Ma le cose non erano andate realmente così. Oggi in Libia non sappiamo veramente quello che sta succedendo. Come allora, e come avviene durante ogni conflitto, le notizie schizzano incontrollate. Di sicuro ci sono dei morti, ma nessuno può dire con certezza, almeno per il momento, se si può parlare di un genocidio. E il rischio di inciampare nella trappola della disinformazione è sempre in agguato.

Rumiz, cosa successe quel giorno del 1989?
Era dicembre, ricordo un caldo anomalo per quel periodo. Niente a che vedere con il freddo che pochi giorni dopo avrebbe spazzato via il regime di Ceausescu. Lavoravo per il Piccolo di Trieste, che decise di inviarmi in Romania. Quando io arrivai era scoppiato il primo nucleo di rivolta contro la dittatura. E mi ritrovai in una situazione molto simile a quella che sembra essersi ripetuta in questi giorni in Libia.

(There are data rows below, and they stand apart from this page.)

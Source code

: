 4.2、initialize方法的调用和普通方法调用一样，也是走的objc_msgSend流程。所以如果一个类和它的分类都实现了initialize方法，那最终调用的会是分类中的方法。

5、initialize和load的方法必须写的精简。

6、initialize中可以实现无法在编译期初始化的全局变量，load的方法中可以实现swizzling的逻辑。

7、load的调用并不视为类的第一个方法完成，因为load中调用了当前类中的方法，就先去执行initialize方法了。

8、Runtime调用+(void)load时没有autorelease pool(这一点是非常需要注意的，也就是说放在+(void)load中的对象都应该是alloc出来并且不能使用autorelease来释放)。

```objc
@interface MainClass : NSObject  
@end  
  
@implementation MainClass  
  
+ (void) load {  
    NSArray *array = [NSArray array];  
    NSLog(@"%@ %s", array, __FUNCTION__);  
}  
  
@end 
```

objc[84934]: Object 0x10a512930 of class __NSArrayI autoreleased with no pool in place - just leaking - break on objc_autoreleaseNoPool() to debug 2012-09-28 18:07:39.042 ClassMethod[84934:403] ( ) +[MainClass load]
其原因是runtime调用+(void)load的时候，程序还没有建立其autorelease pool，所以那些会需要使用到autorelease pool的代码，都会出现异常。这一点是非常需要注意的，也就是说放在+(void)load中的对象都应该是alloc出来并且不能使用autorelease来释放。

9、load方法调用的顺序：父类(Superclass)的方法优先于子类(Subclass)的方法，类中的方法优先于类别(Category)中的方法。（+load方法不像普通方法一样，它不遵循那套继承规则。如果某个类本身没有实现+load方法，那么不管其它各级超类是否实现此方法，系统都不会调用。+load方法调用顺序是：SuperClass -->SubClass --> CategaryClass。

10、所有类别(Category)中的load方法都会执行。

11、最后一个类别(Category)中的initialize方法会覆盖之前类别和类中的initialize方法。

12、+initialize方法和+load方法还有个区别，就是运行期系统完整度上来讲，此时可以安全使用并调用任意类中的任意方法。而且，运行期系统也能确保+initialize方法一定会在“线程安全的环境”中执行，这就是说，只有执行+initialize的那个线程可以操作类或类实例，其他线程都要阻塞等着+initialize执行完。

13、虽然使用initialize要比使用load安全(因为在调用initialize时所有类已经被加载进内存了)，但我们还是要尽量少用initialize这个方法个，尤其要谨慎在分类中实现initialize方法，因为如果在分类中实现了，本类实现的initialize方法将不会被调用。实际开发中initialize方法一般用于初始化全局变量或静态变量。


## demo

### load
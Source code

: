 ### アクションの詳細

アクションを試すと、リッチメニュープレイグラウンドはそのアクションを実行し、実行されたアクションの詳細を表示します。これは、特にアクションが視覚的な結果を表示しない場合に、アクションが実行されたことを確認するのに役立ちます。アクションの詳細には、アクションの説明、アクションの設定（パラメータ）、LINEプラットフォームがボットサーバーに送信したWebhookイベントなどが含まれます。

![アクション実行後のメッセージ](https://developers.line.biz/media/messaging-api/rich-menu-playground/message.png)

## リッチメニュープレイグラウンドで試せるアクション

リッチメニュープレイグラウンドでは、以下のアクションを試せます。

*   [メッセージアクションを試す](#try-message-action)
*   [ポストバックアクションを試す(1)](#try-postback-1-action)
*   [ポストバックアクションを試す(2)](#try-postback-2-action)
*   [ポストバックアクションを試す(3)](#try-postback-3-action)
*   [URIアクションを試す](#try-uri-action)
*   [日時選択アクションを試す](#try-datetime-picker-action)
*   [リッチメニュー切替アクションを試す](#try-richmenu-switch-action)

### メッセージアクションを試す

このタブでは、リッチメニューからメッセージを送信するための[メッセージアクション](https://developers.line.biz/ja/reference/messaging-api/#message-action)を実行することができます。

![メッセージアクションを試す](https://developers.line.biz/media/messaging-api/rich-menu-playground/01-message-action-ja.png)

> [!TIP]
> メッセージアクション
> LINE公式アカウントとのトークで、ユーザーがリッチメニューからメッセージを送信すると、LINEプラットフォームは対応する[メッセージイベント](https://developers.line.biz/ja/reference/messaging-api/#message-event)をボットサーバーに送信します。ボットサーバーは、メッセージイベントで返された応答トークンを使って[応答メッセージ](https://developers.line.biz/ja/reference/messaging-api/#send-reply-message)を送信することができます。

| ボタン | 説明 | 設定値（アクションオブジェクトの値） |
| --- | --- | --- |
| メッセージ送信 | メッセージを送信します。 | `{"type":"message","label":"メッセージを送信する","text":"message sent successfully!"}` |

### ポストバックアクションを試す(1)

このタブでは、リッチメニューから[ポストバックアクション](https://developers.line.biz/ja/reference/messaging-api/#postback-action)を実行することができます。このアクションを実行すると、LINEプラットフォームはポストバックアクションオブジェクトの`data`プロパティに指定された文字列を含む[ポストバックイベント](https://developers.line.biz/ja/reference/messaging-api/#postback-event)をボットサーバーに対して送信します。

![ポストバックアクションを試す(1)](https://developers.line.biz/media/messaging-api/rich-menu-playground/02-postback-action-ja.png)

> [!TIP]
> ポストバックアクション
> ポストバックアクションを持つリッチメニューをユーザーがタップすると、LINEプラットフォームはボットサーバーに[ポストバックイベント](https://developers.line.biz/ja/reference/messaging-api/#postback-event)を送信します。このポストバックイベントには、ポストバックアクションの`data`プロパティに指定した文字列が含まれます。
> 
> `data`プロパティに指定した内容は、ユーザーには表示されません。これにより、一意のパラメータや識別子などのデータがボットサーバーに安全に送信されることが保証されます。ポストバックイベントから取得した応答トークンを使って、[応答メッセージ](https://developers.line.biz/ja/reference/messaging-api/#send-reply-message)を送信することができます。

Il finto massacro di Timisoara…
Giravano delle voci e io, insieme ad altri colleghi provenienti da tutto il mondo, mi spinsi fino a raggiungere un cimitero alla periferia della città. C’erano dei cadaveri sistemati per terra. Nudi, anche mamme con dei neonati accanto. Avevano tutti una lunga cicatrice sul torace. Ci dissero che erano stati torturati dalla Securitate, la polizia segreta del regime. Ci credemmo. Tutti. Anch’io, preso dalla stanchezza e dall’emozione, mi bevvi quella storia e scrissi un articolo molto forte accreditando in pieno la versione che quelli erano stati veramente uccisi dalla furia di Ceausescu.

Non era la verità
A ribaltone concluso qualcuno non smise di farsi delle domande. Con calma, qualche giorno dopo, un giornalista tornò a Timisoara e indagò sull’origine di quei corpi. Scoprì che non erano stati torturati, ma erano morti di malattia in ospedale. Ed erano stati portati in strada per farci credere cose non vere.

Come era stato possibile?
Un giornalista in quelle occasioni deve fare l’unica cosa che gli si chiede: fare il suo mestiere. Deve fare e farsi domande, mettere l’interlocutore di fronte al dubbio. Capire chi, come, quando, perché. Se noi quel giorno ci fossimo chiesti tutte queste cose probabilmente ci saremmo resi conti di quanto fosse inverosimile quella situazione. Quelle cicatrici… Altro che torture, erano i segni dell’autopsia. Ma quella per me fu la più la grande lezione di giornalismo. Quelle domande che allora non mi feci mi risuonarono nella testa non appena scoprii la verità. Mi resi conto di essere stato uno strumento nelle mani dei servizi segreti e mi dicevo: ma come ho fatto? Da allora, quelle domande mi ronzano nella testa ogni volta che mi trovo in una situazione difficile da interpretare.

Anche in Libia la situazione per i media occidentali sembra difficile da interpretare. Un esempio che rischia di ricordare il finto massacro di Timisoara è il video circolato nei giorni scorsi dove si vedono degli uomini scavare delle fosse. I media hanno parlato in un primo momento di fosse comuni. Salvo avanzare qualche dubbio subito dopo
Sì, in Libia potrebbero aver agito come in Romania. E come avviene sempre durante le guerre, che ormai si combattono anche con l’uso dell’informazione. Ovviamente, non possiamo nemmeno escludere che chi ha girato quelle immagini lo abbia fatto in buona fede. Ma che non fossero delle fosse comuni mi sembrava chiaro sin dall’inizio. Dal video si capisce che non c’è un’unica fossa ma tante fosse, una cosa che assomiglia molto di più a un cimitero.

Però i media, almeno all’inizio, hanno parlato di fosse comuni in Libia
E’ l’indiscutibilità della morte che ti frega. Davanti a dei cadaveri uno non può fare a meno che prenderli per tali. Quando c’è una guerra, la confusione, la concitazione e la fretta giocano sempre a favore di chi vuole mettere in giro notizie false. Tutte queste cose chi manipola l’informazione le sa. Durante le guerre, i servizi segreti o chi vuole condizionare l’opinione pubblica usa i cadaveri per raccontare cose non vere. E’ un trucco antico. Non scopriamo niente di nuovo.